## [TASK BRIEF]
The answer must consist of each line of the records below that contains the string "要保全性命的".

--------

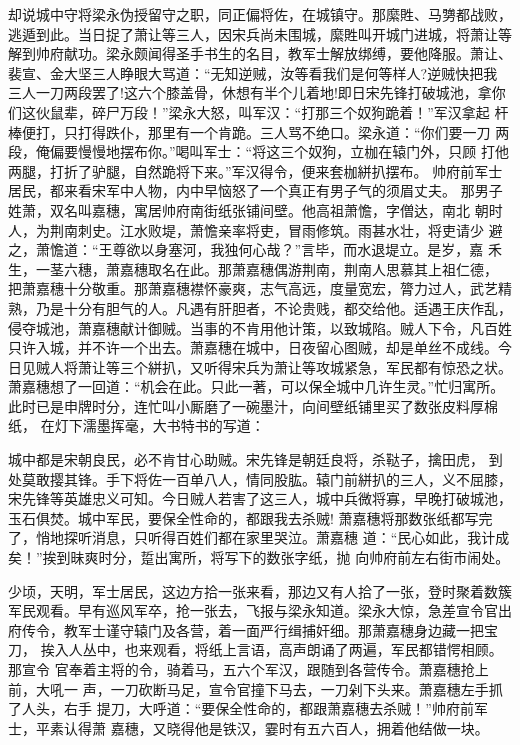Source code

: 却说城中守将梁永伪授留守之职，同正偏将佐，在城镇守。那縻貹、马勥都战败，
逃遁到此。当日捉了萧让等三人，因宋兵尚未围城，縻貹叫开城门进城，将萧让等
解到帅府献功。梁永颇闻得圣手书生的名目，教军士解放绑缚，要他降服。萧让、
裴宣、金大坚三人睁眼大骂道：“无知逆贼，汝等看我们是何等样人?逆贼快把我
三人一刀两段罢了!这六个膝盖骨，休想有半个儿着地!即日宋先锋打破城池，拿你
们这伙鼠辈，碎尸万段！”梁永大怒，叫军汉：“打那三个奴狗跪着！”军汉拿起
杆棒便打，只打得跌仆，那里有一个肯跪。三人骂不绝口。梁永道：“你们要一刀
两段，俺偏要慢慢地摆布你。”喝叫军士：“将这三个奴狗，立枷在辕门外，只顾
打他两腿，打折了驴腿，自然跪将下来。”军汉得令，便来套枷絣扒摆布。
帅府前军士居民，都来看宋军中人物，内中早恼怒了一个真正有男子气的须眉丈夫。
那男子姓萧，双名叫嘉穗，寓居帅府南街纸张铺间壁。他高祖萧憺，字僧达，南北
朝时人，为荆南刺史。江水败堤，萧憺亲率将吏，冒雨修筑。雨甚水壮，将吏请少
避之，萧憺道：“王尊欲以身塞河，我独何心哉？”言毕，而水退堤立。是岁，嘉
禾生，一茎六穗，萧嘉穗取名在此。那萧嘉穗偶游荆南，荆南人思慕其上祖仁德，
把萧嘉穗十分敬重。那萧嘉穗襟怀豪爽，志气高远，度量宽宏，膂力过人，武艺精
熟，乃是十分有胆气的人。凡遇有肝胆者，不论贵贱，都交给他。适遇王庆作乱，
侵夺城池，萧嘉穗献计御贼。当事的不肯用他计策，以致城陷。贼人下令，凡百姓
只许入城，并不许一个出去。萧嘉穗在城中，日夜留心图贼，却是单丝不成线。今
日见贼人将萧让等三个絣扒，又听得宋兵为萧让等攻城紧急，军民都有惊恐之状。
萧嘉穗想了一回道：“机会在此。只此一著，可以保全城中几许生灵。”忙归寓所。
此时已是申牌时分，连忙叫小厮磨了一碗墨汁，向间壁纸铺里买了数张皮料厚棉纸，
在灯下濡墨挥毫，大书特书的写道：

城中都是宋朝良民，必不肯甘心助贼。宋先锋是朝廷良将，杀鞑子，擒田虎，
到处莫敢撄其锋。手下将佐一百单八人，情同股肱。辕门前絣扒的三人，义不屈膝，
宋先锋等英雄忠义可知。今日贼人若害了这三人，城中兵微将寡，早晚打破城池，
玉石俱焚。城中军民，要保全性命的，都跟我去杀贼!
萧嘉穗将那数张纸都写完了，悄地探听消息，只听得百姓们都在家里哭泣。萧嘉穗
道：“民心如此，我计成矣！”挨到昧爽时分，踅出寓所，将写下的数张字纸，抛
向帅府前左右街市闹处。

少顷，天明，军士居民，这边方拾一张来看，那边又有人拾了一张，登时聚着数簇
军民观看。早有巡风军卒，抢一张去，飞报与梁永知道。梁永大惊，急差宣令官出
府传令，教军士谨守辕门及各营，着一面严行缉捕奸细。那萧嘉穗身边藏一把宝刀，
挨入人丛中，也来观看，将纸上言语，高声朗诵了两遍，军民都错愕相顾。那宣令
官奉着主将的令，骑着马，五六个军汉，跟随到各营传令。萧嘉穗抢上前，大吼一
声，一刀砍断马足，宣令官撞下马去，一刀剁下头来。萧嘉穗左手抓了人头，右手
提刀，大呼道：“要保全性命的，都跟萧嘉穗去杀贼！”帅府前军士，平素认得萧
嘉穗，又晓得他是铁汉，霎时有五六百人，拥着他结做一块。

--------

## [SOLUTION TO THIS TASK]
玉石俱焚。城中军民，要保全性命的，都跟我去杀贼!
提刀，大呼道：“要保全性命的，都跟萧嘉穗去杀贼！”帅府前军士，平素认得萧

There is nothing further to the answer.